Respond: Walter Benn Michaels, The Trouble with Diversity: How We Learned to Love Identity and Ignore Inequality

Respond: Walter Benn Michaels, The Trouble with Diversity: How We Learned to Love Identity and Ignore Inequality

RESPOND •

Question 26.35

1. What, for Walter Benn Michaels, is the real issue that American society needs to confront? How, for him, does defining diversity in terms of a celebration of difference, especially ethnic difference, prevent Americans from both seeing the real issue and doing anything about it? In what ways does our society’s focus on ethnic and cultural diversity necessarily perpetuate racism and biological essentialism (paragraph 10)?

Question 26.36

2. Why and how are these issues relevant to discussions of diversity on campus in general? On the campus you attend?

Question 26.37

3. Later in this introduction, Michaels, a liberal, points out ways in which both conservatives and liberals in American public life, first, focus on racial or ethnic differences rather than issues of social inequality and, second, benefit from doing so. In a 2004 essay, “Diversity’s False Solace,” he notes:

[W]e like policies like affirmative action not so much because they solve the problem of racism but because they tell us that racism is the problem we need to solve. . . . It’s not surprising that universities of the upper middle class should want their students to feel comfortable [as affirmative action programs enable and encourage them to do]. What is surprising is that diversity should have become the hallmark of liberalism.
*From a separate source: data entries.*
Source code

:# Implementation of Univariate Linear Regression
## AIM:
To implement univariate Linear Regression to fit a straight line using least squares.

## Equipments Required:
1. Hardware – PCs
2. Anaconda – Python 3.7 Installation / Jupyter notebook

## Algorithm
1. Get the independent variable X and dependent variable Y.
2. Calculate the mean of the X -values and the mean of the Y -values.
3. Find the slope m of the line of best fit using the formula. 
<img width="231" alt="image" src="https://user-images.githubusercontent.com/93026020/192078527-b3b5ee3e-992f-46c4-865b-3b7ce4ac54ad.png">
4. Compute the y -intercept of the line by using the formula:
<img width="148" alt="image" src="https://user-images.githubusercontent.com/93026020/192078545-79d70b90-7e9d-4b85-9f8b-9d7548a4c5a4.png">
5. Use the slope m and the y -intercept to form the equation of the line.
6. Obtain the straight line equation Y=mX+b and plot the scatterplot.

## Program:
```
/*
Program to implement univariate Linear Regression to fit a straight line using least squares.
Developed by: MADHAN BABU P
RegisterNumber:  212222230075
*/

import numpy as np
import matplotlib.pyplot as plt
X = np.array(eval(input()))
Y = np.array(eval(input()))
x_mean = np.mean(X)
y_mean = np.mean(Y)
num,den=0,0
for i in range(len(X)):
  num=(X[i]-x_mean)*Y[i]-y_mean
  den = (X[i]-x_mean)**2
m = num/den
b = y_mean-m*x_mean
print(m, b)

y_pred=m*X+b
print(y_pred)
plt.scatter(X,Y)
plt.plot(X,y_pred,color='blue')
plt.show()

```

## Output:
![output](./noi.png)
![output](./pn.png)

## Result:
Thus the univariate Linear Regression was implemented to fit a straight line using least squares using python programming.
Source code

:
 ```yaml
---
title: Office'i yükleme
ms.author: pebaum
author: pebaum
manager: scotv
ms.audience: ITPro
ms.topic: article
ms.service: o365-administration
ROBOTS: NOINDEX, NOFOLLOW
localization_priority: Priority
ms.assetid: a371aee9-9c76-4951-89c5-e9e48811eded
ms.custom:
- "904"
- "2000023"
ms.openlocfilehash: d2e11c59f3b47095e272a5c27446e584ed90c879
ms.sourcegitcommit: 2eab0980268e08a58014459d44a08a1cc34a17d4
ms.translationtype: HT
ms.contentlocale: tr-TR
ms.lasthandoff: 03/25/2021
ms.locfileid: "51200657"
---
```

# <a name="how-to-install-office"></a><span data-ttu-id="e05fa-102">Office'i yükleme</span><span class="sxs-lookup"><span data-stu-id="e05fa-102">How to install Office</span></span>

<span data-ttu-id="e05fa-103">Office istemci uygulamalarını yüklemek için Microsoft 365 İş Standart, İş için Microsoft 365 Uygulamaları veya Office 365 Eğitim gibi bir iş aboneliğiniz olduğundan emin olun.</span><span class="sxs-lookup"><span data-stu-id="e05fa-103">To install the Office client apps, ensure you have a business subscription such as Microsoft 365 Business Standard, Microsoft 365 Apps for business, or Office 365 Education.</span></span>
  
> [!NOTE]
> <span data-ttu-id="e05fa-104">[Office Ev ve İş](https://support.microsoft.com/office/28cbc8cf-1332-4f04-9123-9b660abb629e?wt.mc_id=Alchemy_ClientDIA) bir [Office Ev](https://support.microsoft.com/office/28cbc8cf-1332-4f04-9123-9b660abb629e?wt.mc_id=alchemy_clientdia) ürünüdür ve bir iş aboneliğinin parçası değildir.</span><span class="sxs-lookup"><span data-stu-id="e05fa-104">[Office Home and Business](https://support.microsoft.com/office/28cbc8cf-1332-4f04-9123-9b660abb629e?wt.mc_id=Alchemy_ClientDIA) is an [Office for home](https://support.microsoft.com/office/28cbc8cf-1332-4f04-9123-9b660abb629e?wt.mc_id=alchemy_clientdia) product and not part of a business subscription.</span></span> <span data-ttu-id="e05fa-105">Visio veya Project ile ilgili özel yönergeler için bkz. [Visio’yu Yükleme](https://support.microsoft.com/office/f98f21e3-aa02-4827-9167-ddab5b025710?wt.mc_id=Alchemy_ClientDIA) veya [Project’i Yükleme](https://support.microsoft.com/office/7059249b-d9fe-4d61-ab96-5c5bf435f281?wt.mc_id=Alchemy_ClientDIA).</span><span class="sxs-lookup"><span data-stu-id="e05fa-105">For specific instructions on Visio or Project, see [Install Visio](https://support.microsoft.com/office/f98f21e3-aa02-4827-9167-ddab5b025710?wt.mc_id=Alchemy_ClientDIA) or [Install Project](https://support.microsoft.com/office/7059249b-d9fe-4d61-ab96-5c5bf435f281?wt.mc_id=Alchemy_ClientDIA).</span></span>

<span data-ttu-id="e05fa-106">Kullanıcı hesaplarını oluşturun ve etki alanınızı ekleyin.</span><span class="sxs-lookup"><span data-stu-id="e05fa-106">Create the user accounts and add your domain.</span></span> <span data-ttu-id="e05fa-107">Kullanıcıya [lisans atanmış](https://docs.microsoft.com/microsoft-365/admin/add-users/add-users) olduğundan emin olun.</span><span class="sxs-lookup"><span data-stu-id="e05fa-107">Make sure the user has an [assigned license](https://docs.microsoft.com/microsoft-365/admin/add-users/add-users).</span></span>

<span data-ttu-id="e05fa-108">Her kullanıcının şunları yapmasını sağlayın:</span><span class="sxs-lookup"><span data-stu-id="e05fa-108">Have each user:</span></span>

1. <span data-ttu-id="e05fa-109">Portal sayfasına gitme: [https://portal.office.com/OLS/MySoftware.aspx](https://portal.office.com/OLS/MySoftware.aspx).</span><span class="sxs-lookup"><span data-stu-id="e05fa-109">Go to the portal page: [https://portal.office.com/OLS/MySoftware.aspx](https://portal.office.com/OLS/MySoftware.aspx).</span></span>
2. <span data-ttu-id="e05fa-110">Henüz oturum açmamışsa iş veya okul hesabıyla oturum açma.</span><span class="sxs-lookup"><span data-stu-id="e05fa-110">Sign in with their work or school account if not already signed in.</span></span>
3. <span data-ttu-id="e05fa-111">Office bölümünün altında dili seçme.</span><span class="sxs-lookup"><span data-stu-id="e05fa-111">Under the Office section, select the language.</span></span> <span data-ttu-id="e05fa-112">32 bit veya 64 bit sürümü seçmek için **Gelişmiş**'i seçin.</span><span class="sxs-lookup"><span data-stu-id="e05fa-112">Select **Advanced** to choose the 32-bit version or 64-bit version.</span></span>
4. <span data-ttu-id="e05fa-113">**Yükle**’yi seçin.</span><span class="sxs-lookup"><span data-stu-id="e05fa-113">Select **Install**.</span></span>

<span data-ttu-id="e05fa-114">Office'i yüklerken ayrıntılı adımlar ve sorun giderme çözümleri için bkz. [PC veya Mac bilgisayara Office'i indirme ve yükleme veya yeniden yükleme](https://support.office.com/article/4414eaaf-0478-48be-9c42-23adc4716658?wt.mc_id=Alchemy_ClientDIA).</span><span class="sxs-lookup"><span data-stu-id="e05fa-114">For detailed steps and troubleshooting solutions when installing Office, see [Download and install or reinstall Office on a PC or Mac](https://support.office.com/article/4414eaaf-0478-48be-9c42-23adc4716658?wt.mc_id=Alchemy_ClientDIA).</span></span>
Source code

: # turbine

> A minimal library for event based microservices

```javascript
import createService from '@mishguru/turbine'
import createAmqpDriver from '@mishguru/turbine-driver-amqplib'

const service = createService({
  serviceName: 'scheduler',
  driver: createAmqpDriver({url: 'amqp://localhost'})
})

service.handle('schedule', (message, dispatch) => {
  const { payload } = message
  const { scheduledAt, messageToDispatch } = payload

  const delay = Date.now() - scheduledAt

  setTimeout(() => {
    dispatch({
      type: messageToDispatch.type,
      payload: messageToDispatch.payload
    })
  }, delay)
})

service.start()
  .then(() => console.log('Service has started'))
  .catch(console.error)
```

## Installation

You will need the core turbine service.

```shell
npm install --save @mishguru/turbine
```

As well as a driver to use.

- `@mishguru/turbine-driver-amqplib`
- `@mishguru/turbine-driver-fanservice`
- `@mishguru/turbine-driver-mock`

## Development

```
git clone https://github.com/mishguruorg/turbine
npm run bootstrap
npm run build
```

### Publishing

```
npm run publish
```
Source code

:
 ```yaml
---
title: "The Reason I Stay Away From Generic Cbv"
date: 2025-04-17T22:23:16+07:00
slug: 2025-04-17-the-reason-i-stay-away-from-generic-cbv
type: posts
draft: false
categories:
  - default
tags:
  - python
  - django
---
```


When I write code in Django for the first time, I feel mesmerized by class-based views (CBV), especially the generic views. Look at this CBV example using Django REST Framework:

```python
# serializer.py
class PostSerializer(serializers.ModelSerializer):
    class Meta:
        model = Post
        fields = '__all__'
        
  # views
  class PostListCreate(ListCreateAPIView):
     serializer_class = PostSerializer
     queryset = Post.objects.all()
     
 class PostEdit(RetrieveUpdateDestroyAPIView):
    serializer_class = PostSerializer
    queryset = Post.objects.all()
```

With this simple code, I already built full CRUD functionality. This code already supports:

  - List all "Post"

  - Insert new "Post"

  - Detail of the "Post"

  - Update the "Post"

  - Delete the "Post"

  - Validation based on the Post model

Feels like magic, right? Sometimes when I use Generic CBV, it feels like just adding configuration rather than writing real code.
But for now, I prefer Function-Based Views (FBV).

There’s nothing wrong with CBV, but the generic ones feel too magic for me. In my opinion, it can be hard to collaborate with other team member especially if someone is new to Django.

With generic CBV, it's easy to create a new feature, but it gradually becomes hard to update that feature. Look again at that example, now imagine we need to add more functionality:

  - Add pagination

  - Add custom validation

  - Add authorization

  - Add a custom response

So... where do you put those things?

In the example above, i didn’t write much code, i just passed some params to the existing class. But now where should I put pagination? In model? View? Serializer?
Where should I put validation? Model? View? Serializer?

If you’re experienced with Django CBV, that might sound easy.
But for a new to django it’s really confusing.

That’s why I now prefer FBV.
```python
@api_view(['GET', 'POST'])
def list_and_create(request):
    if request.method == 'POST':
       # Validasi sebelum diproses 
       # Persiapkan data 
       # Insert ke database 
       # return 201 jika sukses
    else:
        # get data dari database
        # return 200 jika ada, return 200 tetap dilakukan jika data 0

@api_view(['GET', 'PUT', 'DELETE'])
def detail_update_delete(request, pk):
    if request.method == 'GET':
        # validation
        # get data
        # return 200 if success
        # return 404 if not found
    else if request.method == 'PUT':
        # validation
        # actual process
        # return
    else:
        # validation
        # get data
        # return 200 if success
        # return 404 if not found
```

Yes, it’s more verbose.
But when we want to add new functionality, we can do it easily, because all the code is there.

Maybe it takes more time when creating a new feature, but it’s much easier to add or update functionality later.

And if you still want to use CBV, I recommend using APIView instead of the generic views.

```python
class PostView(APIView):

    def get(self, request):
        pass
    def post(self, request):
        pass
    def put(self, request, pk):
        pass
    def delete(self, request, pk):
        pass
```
Analyze the argument made in this paragraph as a Toulmin argument. (For a discussion of Toulmin argumentation, see Chapter 7.)

Question 26.38

4. How would you characterize Michaels’s argument? In what ways is it an argument of fact? A definitional argument? An evaluative argument? A causal argument? A proposal? (For a discussion of these kinds of arguments, see Chapters 8, 9, 10, 11, and 12.)

Question 26.39

5. Imagine a dialogue between Walter Benn Michaels and Sheryll Cashin, author of the previous selection. What would they agree on with respect to diversity on campuses? And where might there be disagreements? Why?

Question 26.40

6. This chapter has provided many perspectives on an issue that is hotly debated on American campuses and in American society at large — diversity. Should diversity be something that schools strive for? If so, what kinds of diversity? What should a diverse campus look like, and why? Write a proposal essay in which you define and justify the sort(s) of diversity, if any, that your school should aim for. Seek to draw widely on the perspectives that you’ve read in this chapter — in terms of topics discussed and also approaches to those or other topics that you might consider. If you completed the assignment in question 6 for the first selection in this chapter (“Making a VIsual Argument: Diversity Posters” in Chapter 26, “What Should Diversity on Campus Mean and Why?”), you will surely want to reread your essay, giving some thought to how and why your understanding of diversity has or has not changed as you have read the selections in this chapter. (For a discussion of proposals, see Chapter 12.)